Note that early versions of IBM’s XLXP-J were based on this incorrect interpretation of the specifications, but this has
been corrected. Versions conforming to the specifications support a special property called
javax.xml.stream.XMLStreamWriter.isSetPrefixBeforeStartElement
, which always returns Boolean.FALSE
. This allows to
easily distinguish the non conforming versions from the newer versions. Note that in contrast to what the usage of the
reserved javax.xml.stream
prefix suggests, this is a vendor specific property that is not supported by other
implementations.
To avoid unexpected results and keep the code maintainable, it is in general advisable to keep the calls to setPrefix
and writeNamespace
aligned, i.e. to make sure that the scope (in XMLStreamWriter
) of the prefix binding defined by
setPrefix
is compatible with the scope (in the produced document) of the namespace declaration written by the
corresponding call to writeNamespace
. This makes it necessary to write code like this:
writer.writeStartElement("p", "element1", "urn:ns1");
writer.setPrefix("p", "urn:ns1");
writer.writeNamespace("p", "urn:ns1");
As can be seen from this code snippet, keeping the two scopes in sync makes it necessary to use the writeStartElement
variant which takes an explicit prefix.

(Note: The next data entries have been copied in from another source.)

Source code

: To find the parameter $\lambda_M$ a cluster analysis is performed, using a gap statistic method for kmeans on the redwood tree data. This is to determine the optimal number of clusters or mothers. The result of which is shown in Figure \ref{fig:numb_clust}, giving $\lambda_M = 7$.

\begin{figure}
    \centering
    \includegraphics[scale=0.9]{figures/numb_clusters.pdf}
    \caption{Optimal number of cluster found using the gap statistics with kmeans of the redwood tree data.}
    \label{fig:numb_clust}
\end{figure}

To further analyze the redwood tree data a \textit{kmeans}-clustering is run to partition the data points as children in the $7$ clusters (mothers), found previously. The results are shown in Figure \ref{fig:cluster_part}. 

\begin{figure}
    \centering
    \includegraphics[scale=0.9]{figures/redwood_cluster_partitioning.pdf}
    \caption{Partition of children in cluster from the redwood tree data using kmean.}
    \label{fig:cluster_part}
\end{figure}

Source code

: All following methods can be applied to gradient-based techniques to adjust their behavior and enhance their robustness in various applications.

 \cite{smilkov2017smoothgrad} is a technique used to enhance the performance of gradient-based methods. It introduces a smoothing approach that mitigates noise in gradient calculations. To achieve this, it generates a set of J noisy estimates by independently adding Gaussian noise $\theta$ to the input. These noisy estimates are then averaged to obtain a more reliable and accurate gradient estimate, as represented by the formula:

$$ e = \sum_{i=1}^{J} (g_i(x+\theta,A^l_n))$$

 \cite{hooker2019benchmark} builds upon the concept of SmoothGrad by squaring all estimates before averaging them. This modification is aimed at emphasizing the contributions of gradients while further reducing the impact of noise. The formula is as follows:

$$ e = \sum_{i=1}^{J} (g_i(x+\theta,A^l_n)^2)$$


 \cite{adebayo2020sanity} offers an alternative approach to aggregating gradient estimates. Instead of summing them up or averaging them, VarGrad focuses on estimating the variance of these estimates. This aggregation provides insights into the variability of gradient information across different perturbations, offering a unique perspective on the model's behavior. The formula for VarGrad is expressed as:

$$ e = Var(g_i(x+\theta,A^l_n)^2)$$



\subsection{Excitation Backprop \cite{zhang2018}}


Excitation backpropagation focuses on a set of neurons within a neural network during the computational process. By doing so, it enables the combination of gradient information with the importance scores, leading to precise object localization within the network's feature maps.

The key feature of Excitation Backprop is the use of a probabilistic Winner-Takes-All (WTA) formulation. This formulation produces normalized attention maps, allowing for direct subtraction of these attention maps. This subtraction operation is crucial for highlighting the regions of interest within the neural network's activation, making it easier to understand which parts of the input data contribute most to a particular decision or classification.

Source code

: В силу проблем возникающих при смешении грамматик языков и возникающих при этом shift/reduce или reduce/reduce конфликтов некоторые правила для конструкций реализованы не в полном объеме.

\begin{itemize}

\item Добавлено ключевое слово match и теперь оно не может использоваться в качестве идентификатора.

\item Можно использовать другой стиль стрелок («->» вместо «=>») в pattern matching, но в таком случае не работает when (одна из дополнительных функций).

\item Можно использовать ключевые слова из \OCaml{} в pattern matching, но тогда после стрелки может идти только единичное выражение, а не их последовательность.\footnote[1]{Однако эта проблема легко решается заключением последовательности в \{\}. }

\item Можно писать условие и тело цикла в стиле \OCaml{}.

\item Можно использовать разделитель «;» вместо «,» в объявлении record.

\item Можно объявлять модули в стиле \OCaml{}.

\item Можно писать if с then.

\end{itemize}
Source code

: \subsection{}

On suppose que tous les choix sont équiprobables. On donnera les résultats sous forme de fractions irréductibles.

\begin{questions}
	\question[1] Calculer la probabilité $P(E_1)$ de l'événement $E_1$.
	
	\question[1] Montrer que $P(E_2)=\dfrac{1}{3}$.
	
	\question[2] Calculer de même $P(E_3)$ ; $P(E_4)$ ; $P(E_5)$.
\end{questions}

Note that this somewhat conflicts with the purpose of the setPrefix
method;
one may consider this as a flaw in the design of the StAX API.
The three XMLStreamWriter
usage patterns
Drawing the conclusions from the previous section and taking into account that XMLStreamWriter
also has a “namespace
repairing” mode, one can see that there are in fact three different ways to use XMLStreamWriter
. These usage patterns
correspond to the three bullets in section 5.2.2 of the StAX specification:
-
In the “namespace repairing” mode (enabled by the
javax.xml.stream.isRepairingNamespaces
property), the writer takes care of all namespace bindings and declarations, with minimal help from the calling code. This will always produce output that is well-formed with respect to namespaces. On the other hand, this adds some overhead and the result may depend on the particular StAX implementation (though the result produced by different implementations will be equivalent).In repairing mode the calling code should avoid writing namespaces explicitly and leave that job to the writer. There is also no need to call
setPrefix
, except to suggest a preferred prefix for a namespace URI. All variants ofwriteStartElement
,writeEmptyElement
andwriteAttribute
may be used in this mode, but the implementation can choose whatever prefix mapping it wants, as long as the output results in proper URI mapping for elements and attributes. -
Only use the variants of the writer methods that take an explicit prefix together with the namespace URI. In this usage pattern,
setPrefix
is not used at all and it is the responsibility of the calling code to keep track of prefix bindings.Note that this approach is difficult to implement when different parts of the output document will be produced by different components (or even different libraries). Indeed, when passing the
XMLStreamWriter
from one method or component to the other, it will also be necessary to pass additional information about the prefix mappings in scope at that moment, unless the it is acceptable to let the called method write (potentially redundant) namespace declarations for all namespaces it uses. -
Use
setPrefix
to keep track of prefix bindings and make sure that the bindings are in sync with the namespace declarations that have been written, i.e. always usesetPrefix
immediately before or immediately after each call towriteNamespace
. Note that the code is still free to use all variants ofwriteStartElement
,writeEmptyElement
andwriteAttribute
; it only needs to make sure that the usage it makes of these methods is consistent with the prefix bindings in scope.The advantage of this approach is that it allows to write modular code: when a method receives an
XMLStreamWriter
object (to write part of the document), it can use the namespace context of that writer (i.e.getPrefix
andgetNamespaceContext
) to determine which namespace declarations are currently in scope in the output document and to avoid redundant or conflicting namespace declarations. Note that in order to do so, such code will have to check for an existing prefix binding before starting to use a namespace.